Na verdade, sob o ponto de vista da distribuição do poder legislativo, a reserva absoluta de lei do Parlamento significa, essencialmente, que a Assembleia Nacional não pode limitar-se a produzir as bases gerais, deixando o seu desenvolvimento legislativo para o Executivo, nem pode proceder a deslegalizações, remetendo para regulamento aspectos substanciais do regime jurídico.

Neste âmbito, as leis têm de esgotar a normação legislativa, pelo que a intervenção regulamentar superveniente, quando admitida deve manter-se num plano puramente executivo.
Assim, a ponderação do que acima se expende não deixa dúvidas de que as normas constantes do Decreto-Presidencial n.º 69/21, de 16 de Março, que estabelece o Regime de Comparticipação Atribuída aos Órgãos de Administração da Justiça pelos Activos, Financeiros e Não Financeiros, por si Recuperados, são orgânica e formalmente inconstitucionais, por postergar a reserva absoluta de competência legislativa da Assembleia Nacional, prevista no artigo 164.º da Constituição.

III. Sobre a Inconstitucionalidade Material

Afirma a Requerente que a disciplina prevista no Decreto Presidencial colocado em crise viola os princípios da independência e imparcialidade do tribunal e dos juízes, a autonomia do Ministério Público e o direito a julgamento justo e conforme.
O regime previsto no Decreto Presidencial n.º 69/21, recorda-se, concretamente nos seus artigos 3.º a 5.º, determina a repartição de uma comparticipação de 10% do valor líquido do activo recuperado, determinado pela sua natureza e respectivo preço de mercado à Procuradoria-Geral da República e aos tribunais, a fim de se melhorar as condições de funcionamento destas instituições, o que, na perspectiva da Requerente, coloca em causa o distanciamento e a isenção necessária à tomada de decisões nos tribunais, fazendo também com que o Ministério Público passe de parte formal à parte em sentido material no processo, por ter um interesse directo na causa.
O direito a julgamento justo e conforme, também caracterizado como princípio fundamental a um processo equitativo, vem previsto no artigo 72.º da CRA que estabelece o seguinte: “a todo cidadão é reconhecido o direito a julgamento justo, célere e conforme a lei”.

Como é sabido, e consta de variada jurisprudência do Tribunal Constitucional, o direito a julgamento justo e conforme tem um conceito amplo, susceptível de diversificada concretização, cuja densificação decorre sobretudo da jurisprudência sobre a matéria.

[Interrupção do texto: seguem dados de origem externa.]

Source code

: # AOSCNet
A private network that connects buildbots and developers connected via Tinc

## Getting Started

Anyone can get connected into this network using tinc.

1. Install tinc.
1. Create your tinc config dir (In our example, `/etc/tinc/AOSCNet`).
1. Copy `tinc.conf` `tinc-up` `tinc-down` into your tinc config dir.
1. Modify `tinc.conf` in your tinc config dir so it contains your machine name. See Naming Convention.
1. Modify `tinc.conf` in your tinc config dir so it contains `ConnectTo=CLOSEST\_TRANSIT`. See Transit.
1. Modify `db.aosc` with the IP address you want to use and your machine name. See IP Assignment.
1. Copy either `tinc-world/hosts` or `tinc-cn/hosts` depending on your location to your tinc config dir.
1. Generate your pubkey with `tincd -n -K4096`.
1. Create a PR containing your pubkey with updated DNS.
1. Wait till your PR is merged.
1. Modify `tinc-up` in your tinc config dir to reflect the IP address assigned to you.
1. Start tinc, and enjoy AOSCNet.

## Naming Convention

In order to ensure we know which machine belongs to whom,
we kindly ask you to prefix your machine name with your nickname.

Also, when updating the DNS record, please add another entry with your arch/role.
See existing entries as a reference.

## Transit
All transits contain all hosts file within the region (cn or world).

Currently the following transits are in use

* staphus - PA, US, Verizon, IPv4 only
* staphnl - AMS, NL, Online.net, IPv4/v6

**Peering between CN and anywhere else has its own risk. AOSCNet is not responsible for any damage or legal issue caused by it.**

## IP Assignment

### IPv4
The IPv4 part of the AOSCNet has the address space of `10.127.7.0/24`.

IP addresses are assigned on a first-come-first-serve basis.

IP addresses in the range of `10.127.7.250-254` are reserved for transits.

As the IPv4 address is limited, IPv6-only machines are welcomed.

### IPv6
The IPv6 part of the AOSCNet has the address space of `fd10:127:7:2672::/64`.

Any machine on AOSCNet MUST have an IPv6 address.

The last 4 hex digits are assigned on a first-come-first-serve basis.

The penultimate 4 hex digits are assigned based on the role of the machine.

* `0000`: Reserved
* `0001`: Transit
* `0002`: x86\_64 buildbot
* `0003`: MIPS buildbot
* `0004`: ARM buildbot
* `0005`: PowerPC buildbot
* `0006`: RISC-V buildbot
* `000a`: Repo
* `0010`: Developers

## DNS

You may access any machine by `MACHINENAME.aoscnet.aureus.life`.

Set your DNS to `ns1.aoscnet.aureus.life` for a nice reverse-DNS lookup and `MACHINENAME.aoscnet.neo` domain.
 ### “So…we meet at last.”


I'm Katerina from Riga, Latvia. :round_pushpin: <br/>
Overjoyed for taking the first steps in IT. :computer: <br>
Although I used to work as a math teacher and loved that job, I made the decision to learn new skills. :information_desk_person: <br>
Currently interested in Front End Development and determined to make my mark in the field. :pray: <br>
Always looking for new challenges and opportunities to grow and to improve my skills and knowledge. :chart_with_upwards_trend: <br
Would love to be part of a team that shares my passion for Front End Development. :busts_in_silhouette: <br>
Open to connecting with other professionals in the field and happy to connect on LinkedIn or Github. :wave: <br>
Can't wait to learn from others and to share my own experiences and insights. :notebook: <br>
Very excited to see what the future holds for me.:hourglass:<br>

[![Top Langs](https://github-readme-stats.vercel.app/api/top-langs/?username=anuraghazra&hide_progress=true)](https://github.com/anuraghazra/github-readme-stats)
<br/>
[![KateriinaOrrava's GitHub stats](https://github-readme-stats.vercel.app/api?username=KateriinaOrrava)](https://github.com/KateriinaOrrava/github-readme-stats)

Segundo o sedimentado por este Tribunal (conforme o Acórdão do Tribunal Constitucional n.º 650/2020, disponível in www.tribunalconstitucional.ao): o princípio do julgamento justo e equitativo é um “princípio fundamental de qualquer sociedade democrática, profundamente imbricado com o Estado de Direito (rule of law), não havendo fundamento para qualquer interpretação restritiva, e que visa, acima de tudo, defender os interesses das partes e os próprios da administração da justiça, para que os litigantes possam apresentar o seu caso ao tribunal de forma efectiva. Tem como significado básico que as partes na causa têm o direito de apresentar todas as observações que entendam relevantes para a apreciação do pleito, as quais devem ser adequadamente analisadas pelo tribunal, que tem o dever de efectuar um exame criterioso e diligente das pretensões, argumentos e provas apresentados pelas partes e que a justeza (fairness) da administração da justiça, além de substantiva, se mostre aparente (justice must not only be done, it must also be seen to be done)”.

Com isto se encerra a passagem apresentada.